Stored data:
========================
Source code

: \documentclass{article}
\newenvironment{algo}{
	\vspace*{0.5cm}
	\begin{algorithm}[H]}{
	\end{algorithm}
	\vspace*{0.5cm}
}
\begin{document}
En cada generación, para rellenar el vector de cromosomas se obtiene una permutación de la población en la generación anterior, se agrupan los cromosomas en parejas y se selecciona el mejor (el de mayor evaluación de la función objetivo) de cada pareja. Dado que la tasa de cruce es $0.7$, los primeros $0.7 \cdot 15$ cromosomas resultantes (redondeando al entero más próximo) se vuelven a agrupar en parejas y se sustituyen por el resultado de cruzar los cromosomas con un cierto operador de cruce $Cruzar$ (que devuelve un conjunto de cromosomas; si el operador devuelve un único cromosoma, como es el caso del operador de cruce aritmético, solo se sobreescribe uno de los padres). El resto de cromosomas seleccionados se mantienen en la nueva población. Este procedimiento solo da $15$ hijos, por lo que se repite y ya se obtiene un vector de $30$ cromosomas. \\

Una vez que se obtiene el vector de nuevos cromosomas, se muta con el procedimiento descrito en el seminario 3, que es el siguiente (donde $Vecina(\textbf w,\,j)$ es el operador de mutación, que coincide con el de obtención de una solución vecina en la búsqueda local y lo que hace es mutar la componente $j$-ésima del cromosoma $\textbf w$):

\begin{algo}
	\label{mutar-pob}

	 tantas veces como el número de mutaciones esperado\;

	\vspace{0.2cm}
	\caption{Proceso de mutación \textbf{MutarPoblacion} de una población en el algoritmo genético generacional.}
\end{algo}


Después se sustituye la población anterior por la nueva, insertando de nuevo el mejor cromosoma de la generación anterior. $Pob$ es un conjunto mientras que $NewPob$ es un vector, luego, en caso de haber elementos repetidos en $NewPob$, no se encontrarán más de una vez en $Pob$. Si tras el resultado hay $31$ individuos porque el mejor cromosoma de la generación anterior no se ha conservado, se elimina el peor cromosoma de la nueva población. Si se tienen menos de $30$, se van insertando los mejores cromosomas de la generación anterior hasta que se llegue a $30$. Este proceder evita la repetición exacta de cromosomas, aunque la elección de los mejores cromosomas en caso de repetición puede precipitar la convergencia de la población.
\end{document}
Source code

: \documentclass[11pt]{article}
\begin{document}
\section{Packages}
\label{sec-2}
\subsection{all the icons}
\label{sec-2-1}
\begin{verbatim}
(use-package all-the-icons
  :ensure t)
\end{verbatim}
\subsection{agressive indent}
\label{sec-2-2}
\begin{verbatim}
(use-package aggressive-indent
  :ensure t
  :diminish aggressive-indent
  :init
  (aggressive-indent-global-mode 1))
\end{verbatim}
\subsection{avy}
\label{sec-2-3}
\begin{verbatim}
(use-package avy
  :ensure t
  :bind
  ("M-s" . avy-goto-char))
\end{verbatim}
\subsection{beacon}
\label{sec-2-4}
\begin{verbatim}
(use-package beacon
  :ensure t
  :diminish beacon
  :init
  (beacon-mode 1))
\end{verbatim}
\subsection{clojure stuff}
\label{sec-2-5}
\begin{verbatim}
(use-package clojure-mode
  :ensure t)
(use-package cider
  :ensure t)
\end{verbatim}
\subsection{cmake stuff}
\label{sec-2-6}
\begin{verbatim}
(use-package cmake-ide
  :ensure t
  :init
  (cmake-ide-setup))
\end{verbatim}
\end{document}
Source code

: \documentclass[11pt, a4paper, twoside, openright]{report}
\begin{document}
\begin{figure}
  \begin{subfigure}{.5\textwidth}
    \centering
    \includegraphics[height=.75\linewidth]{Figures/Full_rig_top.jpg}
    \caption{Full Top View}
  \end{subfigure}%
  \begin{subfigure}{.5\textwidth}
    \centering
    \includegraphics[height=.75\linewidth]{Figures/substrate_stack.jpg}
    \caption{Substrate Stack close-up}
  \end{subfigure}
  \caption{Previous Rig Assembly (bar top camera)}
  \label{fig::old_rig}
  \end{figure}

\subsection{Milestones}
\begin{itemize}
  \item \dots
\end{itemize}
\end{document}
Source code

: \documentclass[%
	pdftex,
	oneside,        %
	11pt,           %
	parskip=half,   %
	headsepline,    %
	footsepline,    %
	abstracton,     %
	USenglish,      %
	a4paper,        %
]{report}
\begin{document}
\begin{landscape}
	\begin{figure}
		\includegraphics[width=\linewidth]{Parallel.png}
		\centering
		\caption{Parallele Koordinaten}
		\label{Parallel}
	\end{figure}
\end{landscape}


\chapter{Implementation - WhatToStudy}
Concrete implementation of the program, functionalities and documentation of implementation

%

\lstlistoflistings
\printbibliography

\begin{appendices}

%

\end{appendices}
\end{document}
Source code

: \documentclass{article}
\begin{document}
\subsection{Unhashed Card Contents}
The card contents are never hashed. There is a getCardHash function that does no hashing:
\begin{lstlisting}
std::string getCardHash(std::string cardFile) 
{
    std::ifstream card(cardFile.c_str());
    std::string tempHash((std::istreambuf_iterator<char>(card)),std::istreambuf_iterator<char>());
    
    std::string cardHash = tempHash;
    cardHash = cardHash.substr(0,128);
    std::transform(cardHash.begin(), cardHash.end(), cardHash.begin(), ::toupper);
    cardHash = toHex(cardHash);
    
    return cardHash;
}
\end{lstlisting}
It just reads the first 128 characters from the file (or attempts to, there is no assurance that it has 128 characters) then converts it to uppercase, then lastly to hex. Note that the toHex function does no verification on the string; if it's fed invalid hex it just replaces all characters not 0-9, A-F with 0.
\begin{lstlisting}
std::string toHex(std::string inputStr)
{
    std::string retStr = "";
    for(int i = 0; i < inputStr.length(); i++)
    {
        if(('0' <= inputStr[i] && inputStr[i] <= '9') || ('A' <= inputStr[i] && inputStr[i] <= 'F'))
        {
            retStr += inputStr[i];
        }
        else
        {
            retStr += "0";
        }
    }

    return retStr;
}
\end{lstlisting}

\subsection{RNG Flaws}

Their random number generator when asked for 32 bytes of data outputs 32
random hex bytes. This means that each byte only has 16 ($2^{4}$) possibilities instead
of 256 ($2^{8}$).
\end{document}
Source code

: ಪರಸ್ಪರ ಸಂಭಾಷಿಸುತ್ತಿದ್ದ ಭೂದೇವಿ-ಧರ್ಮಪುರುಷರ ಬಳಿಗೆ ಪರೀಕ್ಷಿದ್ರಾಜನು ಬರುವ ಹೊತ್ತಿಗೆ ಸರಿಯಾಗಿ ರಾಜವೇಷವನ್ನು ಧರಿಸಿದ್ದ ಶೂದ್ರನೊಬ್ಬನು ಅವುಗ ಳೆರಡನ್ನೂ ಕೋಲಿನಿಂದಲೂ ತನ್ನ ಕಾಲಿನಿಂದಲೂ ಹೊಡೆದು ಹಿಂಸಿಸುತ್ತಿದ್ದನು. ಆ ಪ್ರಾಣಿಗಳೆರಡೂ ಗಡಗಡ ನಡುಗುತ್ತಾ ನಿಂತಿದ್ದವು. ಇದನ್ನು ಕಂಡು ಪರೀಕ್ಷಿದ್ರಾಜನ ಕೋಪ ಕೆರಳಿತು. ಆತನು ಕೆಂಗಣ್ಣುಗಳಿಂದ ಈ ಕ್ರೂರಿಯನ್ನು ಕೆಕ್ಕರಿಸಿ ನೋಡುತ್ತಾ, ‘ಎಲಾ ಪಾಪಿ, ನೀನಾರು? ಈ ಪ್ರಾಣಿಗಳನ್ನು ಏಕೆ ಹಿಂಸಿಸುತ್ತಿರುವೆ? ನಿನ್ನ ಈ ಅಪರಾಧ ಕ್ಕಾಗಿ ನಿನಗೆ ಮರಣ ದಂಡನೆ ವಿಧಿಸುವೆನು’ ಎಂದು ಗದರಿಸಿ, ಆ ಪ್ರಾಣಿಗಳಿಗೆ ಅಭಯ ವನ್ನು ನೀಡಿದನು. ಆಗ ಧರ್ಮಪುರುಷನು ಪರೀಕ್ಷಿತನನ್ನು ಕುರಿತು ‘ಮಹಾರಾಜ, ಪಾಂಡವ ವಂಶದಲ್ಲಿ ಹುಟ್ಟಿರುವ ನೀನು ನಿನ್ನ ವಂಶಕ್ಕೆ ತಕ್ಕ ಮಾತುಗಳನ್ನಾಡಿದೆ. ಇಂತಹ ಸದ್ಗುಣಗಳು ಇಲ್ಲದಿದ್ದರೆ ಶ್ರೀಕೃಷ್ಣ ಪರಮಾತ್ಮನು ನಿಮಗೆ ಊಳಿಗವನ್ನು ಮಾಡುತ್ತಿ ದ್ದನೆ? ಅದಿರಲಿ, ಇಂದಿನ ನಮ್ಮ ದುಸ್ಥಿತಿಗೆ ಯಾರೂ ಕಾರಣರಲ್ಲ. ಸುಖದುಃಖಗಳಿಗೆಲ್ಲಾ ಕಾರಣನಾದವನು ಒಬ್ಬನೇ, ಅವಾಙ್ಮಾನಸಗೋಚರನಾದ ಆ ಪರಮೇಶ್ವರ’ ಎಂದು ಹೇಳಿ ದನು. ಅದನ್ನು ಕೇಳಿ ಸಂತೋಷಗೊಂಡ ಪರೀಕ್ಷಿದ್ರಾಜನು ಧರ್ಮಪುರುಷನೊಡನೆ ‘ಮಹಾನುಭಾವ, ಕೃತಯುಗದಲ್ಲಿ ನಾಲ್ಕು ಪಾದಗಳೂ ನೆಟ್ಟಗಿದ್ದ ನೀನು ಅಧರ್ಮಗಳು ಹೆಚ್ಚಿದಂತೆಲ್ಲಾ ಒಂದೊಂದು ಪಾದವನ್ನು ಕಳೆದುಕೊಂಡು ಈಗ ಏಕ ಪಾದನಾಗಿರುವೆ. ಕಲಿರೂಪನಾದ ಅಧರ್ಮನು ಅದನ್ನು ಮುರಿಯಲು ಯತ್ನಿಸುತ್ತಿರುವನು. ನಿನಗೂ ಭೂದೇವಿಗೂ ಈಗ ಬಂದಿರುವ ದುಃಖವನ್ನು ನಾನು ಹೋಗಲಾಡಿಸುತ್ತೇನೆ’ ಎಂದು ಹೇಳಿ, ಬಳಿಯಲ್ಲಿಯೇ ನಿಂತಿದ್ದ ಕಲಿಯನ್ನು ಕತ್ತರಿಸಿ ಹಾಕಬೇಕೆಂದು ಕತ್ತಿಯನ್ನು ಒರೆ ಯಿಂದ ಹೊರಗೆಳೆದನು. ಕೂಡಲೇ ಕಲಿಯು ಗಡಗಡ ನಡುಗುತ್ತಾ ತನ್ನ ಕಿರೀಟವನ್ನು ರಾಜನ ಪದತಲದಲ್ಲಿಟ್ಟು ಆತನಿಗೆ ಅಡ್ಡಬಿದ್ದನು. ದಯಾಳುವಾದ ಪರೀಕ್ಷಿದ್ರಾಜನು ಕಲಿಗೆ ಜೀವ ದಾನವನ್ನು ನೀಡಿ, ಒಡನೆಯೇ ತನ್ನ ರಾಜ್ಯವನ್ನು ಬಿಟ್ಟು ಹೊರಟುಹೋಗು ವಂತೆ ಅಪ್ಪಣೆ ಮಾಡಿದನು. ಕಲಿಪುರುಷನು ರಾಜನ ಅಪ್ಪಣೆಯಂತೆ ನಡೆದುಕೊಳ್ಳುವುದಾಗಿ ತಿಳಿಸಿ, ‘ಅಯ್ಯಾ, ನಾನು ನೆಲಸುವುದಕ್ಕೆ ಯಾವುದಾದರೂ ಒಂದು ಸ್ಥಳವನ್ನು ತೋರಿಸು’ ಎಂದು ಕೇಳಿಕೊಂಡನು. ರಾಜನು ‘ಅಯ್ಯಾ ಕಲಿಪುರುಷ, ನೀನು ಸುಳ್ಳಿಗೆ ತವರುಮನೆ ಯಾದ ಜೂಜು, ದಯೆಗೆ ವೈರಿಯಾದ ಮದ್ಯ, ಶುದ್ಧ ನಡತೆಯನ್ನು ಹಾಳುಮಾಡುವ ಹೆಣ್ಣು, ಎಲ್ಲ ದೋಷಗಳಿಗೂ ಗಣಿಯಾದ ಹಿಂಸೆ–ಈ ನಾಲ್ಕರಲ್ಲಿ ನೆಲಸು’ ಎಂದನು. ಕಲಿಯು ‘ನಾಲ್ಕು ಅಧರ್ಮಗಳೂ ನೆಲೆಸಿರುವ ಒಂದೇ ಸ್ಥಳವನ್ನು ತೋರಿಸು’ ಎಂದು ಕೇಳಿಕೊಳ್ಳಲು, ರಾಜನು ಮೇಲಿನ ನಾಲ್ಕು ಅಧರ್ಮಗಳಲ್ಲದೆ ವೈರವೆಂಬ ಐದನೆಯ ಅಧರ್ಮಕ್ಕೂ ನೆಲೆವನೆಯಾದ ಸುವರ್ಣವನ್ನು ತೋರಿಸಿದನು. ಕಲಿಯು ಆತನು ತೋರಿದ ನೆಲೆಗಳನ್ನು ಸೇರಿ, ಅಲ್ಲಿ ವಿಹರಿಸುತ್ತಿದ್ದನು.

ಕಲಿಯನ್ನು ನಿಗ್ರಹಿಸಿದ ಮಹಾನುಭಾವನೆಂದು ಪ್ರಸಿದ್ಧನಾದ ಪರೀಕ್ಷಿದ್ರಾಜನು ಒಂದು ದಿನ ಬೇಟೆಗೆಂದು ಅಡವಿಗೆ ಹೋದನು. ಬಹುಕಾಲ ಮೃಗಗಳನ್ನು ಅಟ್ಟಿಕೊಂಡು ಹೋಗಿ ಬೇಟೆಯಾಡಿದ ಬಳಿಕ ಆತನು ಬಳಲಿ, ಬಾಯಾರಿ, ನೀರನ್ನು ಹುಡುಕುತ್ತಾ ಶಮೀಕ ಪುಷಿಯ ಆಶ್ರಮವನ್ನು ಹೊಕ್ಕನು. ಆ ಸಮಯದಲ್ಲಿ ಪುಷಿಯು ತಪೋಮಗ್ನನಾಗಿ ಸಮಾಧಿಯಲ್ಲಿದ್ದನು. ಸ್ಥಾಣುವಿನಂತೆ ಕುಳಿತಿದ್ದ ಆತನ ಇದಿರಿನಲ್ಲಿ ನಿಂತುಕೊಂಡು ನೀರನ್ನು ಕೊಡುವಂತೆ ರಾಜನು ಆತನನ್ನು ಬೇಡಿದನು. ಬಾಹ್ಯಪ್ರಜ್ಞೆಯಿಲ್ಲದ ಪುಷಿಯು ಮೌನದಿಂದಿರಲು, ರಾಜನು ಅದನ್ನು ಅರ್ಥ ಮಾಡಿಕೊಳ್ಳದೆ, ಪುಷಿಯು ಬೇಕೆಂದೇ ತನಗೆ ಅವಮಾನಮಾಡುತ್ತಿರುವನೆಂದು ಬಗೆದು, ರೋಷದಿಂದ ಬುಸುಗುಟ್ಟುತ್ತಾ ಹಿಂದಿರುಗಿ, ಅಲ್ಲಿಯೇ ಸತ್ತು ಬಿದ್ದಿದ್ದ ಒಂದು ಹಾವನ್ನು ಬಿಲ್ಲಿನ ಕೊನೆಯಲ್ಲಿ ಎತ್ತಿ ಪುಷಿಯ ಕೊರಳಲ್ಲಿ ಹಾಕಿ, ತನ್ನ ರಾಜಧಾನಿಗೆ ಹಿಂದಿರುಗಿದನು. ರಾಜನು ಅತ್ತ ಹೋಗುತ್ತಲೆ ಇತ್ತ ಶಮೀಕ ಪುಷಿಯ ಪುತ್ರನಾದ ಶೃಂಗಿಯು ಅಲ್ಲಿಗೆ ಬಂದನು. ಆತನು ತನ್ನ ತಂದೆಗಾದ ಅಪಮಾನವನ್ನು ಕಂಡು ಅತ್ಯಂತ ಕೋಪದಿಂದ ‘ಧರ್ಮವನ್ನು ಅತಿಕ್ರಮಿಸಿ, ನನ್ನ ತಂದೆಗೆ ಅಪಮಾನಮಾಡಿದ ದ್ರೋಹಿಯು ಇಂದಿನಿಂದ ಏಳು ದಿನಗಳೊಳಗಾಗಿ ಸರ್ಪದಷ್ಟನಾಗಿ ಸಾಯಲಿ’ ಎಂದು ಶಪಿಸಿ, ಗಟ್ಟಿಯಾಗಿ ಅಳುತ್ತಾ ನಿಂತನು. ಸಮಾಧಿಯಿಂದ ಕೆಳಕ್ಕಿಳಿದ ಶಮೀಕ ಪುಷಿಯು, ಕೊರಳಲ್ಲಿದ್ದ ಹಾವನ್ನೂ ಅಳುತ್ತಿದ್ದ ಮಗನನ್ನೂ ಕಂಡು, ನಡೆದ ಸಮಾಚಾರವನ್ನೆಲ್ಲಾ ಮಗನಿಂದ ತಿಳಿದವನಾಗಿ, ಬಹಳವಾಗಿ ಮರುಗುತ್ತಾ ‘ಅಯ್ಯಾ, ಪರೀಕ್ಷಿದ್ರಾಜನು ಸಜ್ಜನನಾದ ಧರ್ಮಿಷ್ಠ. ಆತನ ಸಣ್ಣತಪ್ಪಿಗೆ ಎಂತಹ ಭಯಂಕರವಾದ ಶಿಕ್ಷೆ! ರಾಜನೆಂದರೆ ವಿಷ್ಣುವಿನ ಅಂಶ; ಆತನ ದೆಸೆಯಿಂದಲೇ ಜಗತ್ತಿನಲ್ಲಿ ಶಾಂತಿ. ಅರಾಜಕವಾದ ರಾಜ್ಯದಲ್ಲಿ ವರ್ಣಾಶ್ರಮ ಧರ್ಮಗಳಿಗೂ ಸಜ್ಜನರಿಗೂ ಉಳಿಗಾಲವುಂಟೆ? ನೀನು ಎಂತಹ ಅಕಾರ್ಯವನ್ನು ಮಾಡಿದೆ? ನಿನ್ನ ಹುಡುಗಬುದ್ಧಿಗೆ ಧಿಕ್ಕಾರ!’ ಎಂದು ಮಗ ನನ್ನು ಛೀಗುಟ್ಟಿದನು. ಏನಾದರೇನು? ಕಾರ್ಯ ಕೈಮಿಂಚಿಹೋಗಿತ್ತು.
========================
▶ **Your instructions**
Search the data for the string "aggressive". List each line that has it.

▶ **Solved problem**
(use-package aggressive-indent
  :diminish aggressive-indent
  (aggressive-indent-global-mode 1))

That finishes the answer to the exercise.